Sie haben sich an mich gewandt, weil Sie Fragen zur Grunderwerbssteuer nach Rückabwicklung eines Immobilienkaufes haben.
Die einschlägige Norm hierzu findet sich in § 16 GrEStG.

Mit der Verwirklichung der Erwerbstatbestände entsteht die Grunderwerbsteuer (zu den Ausnahmen siehe § 14 GrEStG), ohne dass spätere Änderungen Einfluss auf die Grunderwerbsteuer haben, sofern der Rechtsvorgang nicht mit Wirkung für die Vergangenheit beseitigt wird (z.B. durch Anfechtung, vgl. § 142 BGB). § 16 beseitigt – als materielle Korrekturvorschrift – Härten, die durch nachträglich eintretende Änderungen entstehen können. Daraus folgt, dass die Grunderwerbsteuer unter den Voraussetzungen des § 16 entweder nicht oder niedriger festgesetzt wird oder aber eine bereits erfolgte Steuerfestsetzung aufgehoben oder geändert wird. Hierbei spielt es keine Rolle, ob eine Steuerfestsetzung bereits Bestandskraft erlangt hat (siehe § 16 Abs. 4 GrEStG). Daher ist die Rückgängigmachung auch ggf. im Rechtsbehelfsverfahren gegen die ursprüngliche Steuerfestsetzung zu berücksichtigen.

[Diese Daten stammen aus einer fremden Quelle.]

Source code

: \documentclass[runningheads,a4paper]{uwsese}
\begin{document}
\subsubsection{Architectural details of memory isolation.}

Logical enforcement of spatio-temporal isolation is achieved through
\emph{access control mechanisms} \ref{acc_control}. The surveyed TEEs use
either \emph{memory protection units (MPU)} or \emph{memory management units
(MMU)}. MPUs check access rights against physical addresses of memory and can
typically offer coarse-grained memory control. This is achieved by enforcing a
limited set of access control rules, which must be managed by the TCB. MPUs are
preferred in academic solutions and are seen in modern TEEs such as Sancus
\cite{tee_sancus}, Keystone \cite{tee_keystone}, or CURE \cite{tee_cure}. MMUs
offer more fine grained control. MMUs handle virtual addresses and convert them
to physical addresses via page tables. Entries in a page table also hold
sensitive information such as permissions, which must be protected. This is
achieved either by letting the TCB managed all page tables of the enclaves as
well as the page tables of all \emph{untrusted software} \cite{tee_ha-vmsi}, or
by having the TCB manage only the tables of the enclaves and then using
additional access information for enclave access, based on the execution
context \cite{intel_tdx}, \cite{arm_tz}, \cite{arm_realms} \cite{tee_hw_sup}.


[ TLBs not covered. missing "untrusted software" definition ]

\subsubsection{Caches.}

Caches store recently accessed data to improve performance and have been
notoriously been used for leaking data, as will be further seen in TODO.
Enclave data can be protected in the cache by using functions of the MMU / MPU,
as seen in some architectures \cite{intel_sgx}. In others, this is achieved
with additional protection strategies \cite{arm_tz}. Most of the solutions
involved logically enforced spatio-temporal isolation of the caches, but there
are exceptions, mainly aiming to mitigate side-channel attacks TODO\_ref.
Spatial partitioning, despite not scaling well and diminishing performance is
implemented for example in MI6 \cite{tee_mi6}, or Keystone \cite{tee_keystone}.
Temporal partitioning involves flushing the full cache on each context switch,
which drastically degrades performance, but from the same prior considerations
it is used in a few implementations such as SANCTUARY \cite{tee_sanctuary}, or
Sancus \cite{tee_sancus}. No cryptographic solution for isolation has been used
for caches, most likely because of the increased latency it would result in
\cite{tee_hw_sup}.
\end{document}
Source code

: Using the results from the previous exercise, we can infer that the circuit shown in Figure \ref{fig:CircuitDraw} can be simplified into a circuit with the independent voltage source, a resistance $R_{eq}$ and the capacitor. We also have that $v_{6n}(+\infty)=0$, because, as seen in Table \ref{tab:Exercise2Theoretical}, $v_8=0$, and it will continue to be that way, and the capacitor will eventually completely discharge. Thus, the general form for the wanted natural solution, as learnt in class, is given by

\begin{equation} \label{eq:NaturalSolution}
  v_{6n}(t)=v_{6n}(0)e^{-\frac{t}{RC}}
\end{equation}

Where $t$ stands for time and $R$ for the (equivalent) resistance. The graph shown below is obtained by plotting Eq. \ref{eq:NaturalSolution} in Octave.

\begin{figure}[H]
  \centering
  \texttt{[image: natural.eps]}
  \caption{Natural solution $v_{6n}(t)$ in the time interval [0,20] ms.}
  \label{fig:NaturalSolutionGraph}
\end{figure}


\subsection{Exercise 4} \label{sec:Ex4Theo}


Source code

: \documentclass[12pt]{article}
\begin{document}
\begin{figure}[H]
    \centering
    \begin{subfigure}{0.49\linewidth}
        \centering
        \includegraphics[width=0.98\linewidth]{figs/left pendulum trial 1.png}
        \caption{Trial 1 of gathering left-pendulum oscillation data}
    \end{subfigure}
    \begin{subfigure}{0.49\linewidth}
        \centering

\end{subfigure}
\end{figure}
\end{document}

Systematisch stellt § 16 GrEStG keinen Befreiungstatbestand dar. Vielmehr ist neben dem Erwerbsvorgang ein weiterer Lebenssachverhalt erforderlich, der die Rechtsfolgen des § 16 GrEStG auslöst. Dadurch erlischt aber nicht die entstandene (und ggf. festgesetzte) Steuer. Vielmehr entsteht ein Anspruch des Steuerpflichtigen auf Änderung des Steueranspruchs.
Verhältnis zu anderen Änderungsvorschriften

Neben § 16 GrEStG hat auch § 175 Abs. 1 Nr. 2 AO besondere Bedeutung. Hierunter fällt z.B. die rückwirkend eintretende Unwirksamkeit durch Anfechtung (§ 142 Abs. 1 BGB), wenn nicht die speziellere Vorschrift des § 16 Abs. 2 Nr. 2 GrEStG eingreift.
Ebenso verhält es sich bei der Versagung des Zuschlages an den Meistbietenden (§§ 86, 72 Abs. 3 ZVG).
Voraussetzung ist aber, dass die Beteiligten das wirtschaftliche Ergebnis nicht eintreten lassen oder beseitigen, weil anderenfalls die Unwirksamkeit nach § 41 AO unbeachtlich bleibt. Anders als bei den Fällen des § 16 GrEStG ist aber die Änderung nach § 175 Abs. 1 Nr. 2 AO nicht an einen Antrag gebunden, obwohl dieser (praktisch) zu empfehlen ist.

Auflösende Bedingungen wirken nicht in die Vergangenheit zurück (§ 159 BGB). Sie fallen weder unter § 175 Abs. 1 Nr. 2 AO noch unter § 16 Abs. 2 Nr. 3 GrEStG (siehe dort).

Auch die Berichtigungsvorschrift des § 5 Abs. 2 BewG kann Anwendung finden, wenn sich eine auflösende Bedingung nicht auf das gesamte Rechtsgeschäft, sondern nur auf die Gegenleistung bezieht. In diesen Fällen ist ebenfalls ein Antrag erforderlich.

Werden nachträglich zusätzliche Gegenleistungen gewährt, so sind diese gesondert durch einen weiteren Bescheid festzusetzen; die Berücksichtigung erfolgt nicht durch Änderung des ursprünglichen Grunderwerbsteuer-Bescheides.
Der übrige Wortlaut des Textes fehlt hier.